O método de “taxonomia integrativa”, relatado no Jornal da Unesp, reuniu evidências genéticas e morfológicas para assegurar que se tratava realmente de uma espécie distinta.
Implicações para o manejo e revisão histórica
A identificação da M. diakantha tem impacto direto no controle de pragas. Produtos químicos podem ter eficácia específica para determinadas espécies, e misturar espécies sem distinção pode levar à perda de eficiência, como vinha sendo observado no campo. Após a descrição da nova cigarrinha, Paladini revisou coleções da UFPR e encontrou registros da década de 1960, anteriormente classificados como M. fimbriolata, que na verdade pertenciam à nova espécie.
Os próximos passos incluem estudos sobre biologia, dinâmica populacional, taxas reprodutivas e diversidade genética, além da análise de amostras recentes — uma vez que os materiais usados no estudo original remontam a 2012–2015.
Controle biológico continua efetivo, mas exige novos estudos
Para Odair Aparecido Fernandes, docente da Unesp Jaboticabal e líder do Centro de Pesquisa em Engenharia – Fitossanidade em Cana-de-Açúcar (Cepenfito), citado pelo Jornal da Unesp, a nova espécie não deve representar risco imediato relevante às lavouras, em razão do sucesso histórico do controle biológico com Metarhizium anisopliae. O fungo, seletivo e seguro, é um dos exemplos mais emblemáticos de controle biológico eficiente no mundo.

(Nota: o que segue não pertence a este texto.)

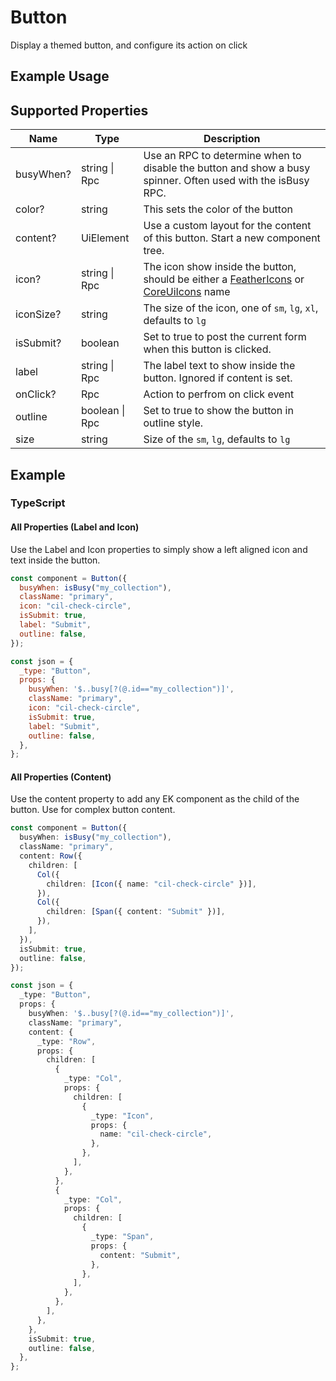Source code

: # Button

Display a themed button, and configure its action on click

## Example Usage

## Supported Properties

| Name      | Type           | Description                                                                                                                                         |
| --------- | -------------- | --------------------------------------------------------------------------------------------------------------------------------------------------- |
| busyWhen? | string \| Rpc  | Use an RPC to determine when to disable the button and show a busy spinner. Often used with the isBusy RPC.                                         |
| color?    | string         | This sets the color of the button                                                                                                                   |
| content?  | UiElement      | Use a custom layout for the content of this button. Start a new component tree.                                                                     |
| icon?     | string \| Rpc  | The icon show inside the button, should be either a [FeatherIcons](https://feathericons.com/) or [CoreUiIcons](https://icons.coreui.io/icons/) name |
| iconSize? | string         | The size of the icon, one of `sm`, `lg`, `xl`, defaults to `lg`                                                                                     |
| isSubmit? | boolean        | Set to true to post the current form when this button is clicked.                                                                                   |
| label     | string \| Rpc  | The label text to show inside the button. Ignored if content is set.                                                                                |
| onClick?  | Rpc            | Action to perfrom on click event                                                                                                                    |
| outline   | boolean \| Rpc | Set to true to show the button in outline style.                                                                                                    |
| size      | string         | Size of the `sm`, `lg`, defaults to `lg`                                                                                                            |

## Example

### TypeScript

#### All Properties (Label and Icon)

Use the Label and Icon properties to simply show a left aligned icon and text inside the button.

```javascript
const component = Button({
  busyWhen: isBusy("my_collection"),
  className: "primary",
  icon: "cil-check-circle",
  isSubmit: true,
  label: "Submit",
  outline: false,
});

const json = {
  _type: "Button",
  props: {
    busyWhen: '$..busy[?(@.id=="my_collection")]',
    className: "primary",
    icon: "cil-check-circle",
    isSubmit: true,
    label: "Submit",
    outline: false,
  },
};
```

#### All Properties (Content)

Use the content property to add any EK component as the child of the button. Use for complex button content.

```typescript
const component = Button({
  busyWhen: isBusy("my_collection"),
  className: "primary",
  content: Row({
    children: [
      Col({
        children: [Icon({ name: "cil-check-circle" })],
      }),
      Col({
        children: [Span({ content: "Submit" })],
      }),
    ],
  }),
  isSubmit: true,
  outline: false,
});

const json = {
  _type: "Button",
  props: {
    busyWhen: '$..busy[?(@.id=="my_collection")]',
    className: "primary",
    content: {
      _type: "Row",
      props: {
        children: [
          {
            _type: "Col",
            props: {
              children: [
                {
                  _type: "Icon",
                  props: {
                    name: "cil-check-circle",
                  },
                },
              ],
            },
          },
          {
            _type: "Col",
            props: {
              children: [
                {
                  _type: "Span",
                  props: {
                    content: "Submit",
                  },
                },
              ],
            },
          },
        ],
      },
    },
    isSubmit: true,
    outline: false,
  },
};
```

Ainda assim, Fernandes ressalta que será necessário avaliar a eficácia das práticas atuais também sobre M. diakantha, especialmente em cenários de maior pressão de infestação.
Mello, que passará a integrar o Cepenfito, orienta uma pesquisa de doutorado voltada à montagem genômica das três espécies. O objetivo é entender como ocorreu a separação evolutiva entre elas — possivelmente nos últimos 100 mil anos. O sequenciamento, afirma o pesquisador ao Jornal da Unesp, pode abrir caminho para ferramentas de agricultura de precisão voltadas ao manejo específico de pragas.
A pesquisa também exemplifica a integração entre universidade e setor produtivo: os avanços só foram possíveis graças à colaboração entre Unesp, PUC-RS, Embrapa e empresas agrícolas. O próprio Cepenfito segue esse modelo, com financiamento da Fapesp e do Grupo São Martinho, e mantém mais de 50 projetos dedicados à saúde vegetal da cana.
Desafios adicionais para a canavicultura
Além da cigarrinha-da-raiz, duas outras ameaças preocupam o setor:
-
Síndrome do murchamento da cana, causada por combinação de estresses bióticos e abióticos, podendo reduzir a produtividade em até 40%;
-
Bicudo-da-cana, praga que provoca perdas de cerca de 25 t/ha e se expandiu com a colheita mecanizada e manutenção da palhada sobre o solo.
De acordo com Fernandes, ambos os problemas exigem mais pesquisa e integração com o setor produtivo — papel que o Cepenfito vem desempenhando com projetos dedicados ao Centro-Sul e Sudeste.